On Friday the US Labor Department issued its December jobs report that showed while unemployment was down jobs were less than half of what had been expected. This slowdown indicates the overall economy is not growing as fast as analysts had hoped. While unemployment is down, this is actually a bad sign: it means less people are even looking for jobs, and thus the domestic labor force is shrinking.

Previous job growth of 241,000 jobs in November certainly bolstered the argument that the economy was on the fast track to recovery, and the upcoming QE tapering was an acceptable decision. As investors question the wisdom in that decision, investors poured money into gold mining ETFs, possibly expecting a rush back to the yellow metal in uncertain times.

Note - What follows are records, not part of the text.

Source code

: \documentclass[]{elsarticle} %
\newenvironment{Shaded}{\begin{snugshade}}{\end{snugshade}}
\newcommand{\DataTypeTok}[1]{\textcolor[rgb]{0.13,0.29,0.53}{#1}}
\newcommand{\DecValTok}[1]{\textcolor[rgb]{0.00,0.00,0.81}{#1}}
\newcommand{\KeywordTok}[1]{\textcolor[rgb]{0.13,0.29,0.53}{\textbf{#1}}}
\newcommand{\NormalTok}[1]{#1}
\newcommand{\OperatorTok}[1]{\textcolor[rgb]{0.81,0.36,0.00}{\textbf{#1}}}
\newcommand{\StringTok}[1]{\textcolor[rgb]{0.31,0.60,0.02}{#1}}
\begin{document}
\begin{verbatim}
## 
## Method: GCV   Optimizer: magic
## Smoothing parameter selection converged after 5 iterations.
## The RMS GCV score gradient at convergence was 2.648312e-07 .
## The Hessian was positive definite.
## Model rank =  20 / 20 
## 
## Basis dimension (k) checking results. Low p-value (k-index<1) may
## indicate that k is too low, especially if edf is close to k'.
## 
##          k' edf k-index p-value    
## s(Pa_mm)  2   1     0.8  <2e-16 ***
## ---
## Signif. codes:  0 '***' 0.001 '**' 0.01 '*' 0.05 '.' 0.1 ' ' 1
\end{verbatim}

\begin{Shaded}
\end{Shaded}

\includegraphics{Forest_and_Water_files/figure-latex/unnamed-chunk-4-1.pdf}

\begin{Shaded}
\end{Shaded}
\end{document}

Gold mining stocks and gold mining ETFs have been some of the hardest hit investments on the market, with popular leveraged plays like Direxion Daily Gold Miner Bulls 3X ETF ($NUGT) shedding over 90 percent of its value over the last year. However, this has not stopped institutional interest in NUGT and its ilk, with assets in gold mining assets ratcheting up considerably over December.

Institutional interest and the bad economic data combined to spur a rush to gold miners, causing gold mining ETFs to become the day’s best performers.

NUGT was a big winner on Jan 10, gaining 10.52 percent to hit $30.79 a share.  The leveraged fund Direxion Dailyt Jr. Gold Miners Bull 3x ETF ($JNUG) gained 12.13 percent to hit $17.65. The popular Market Vectors Gold Miners ETF ($GDX) gained 3.57 percent to hit $22.03 a share.

Gold spiked concomitantly with minign companies. The yellow metal touched $1,246 an ounce by midday, an uptick of 1.55 percent.

DISCLOSURE: The views and opinions expressed in this article are those of the authors, and do not represent the views of equities.com. Readers should not consider statements made by the author as formal recommendations and should consult their financial advisor before making any investment decisions.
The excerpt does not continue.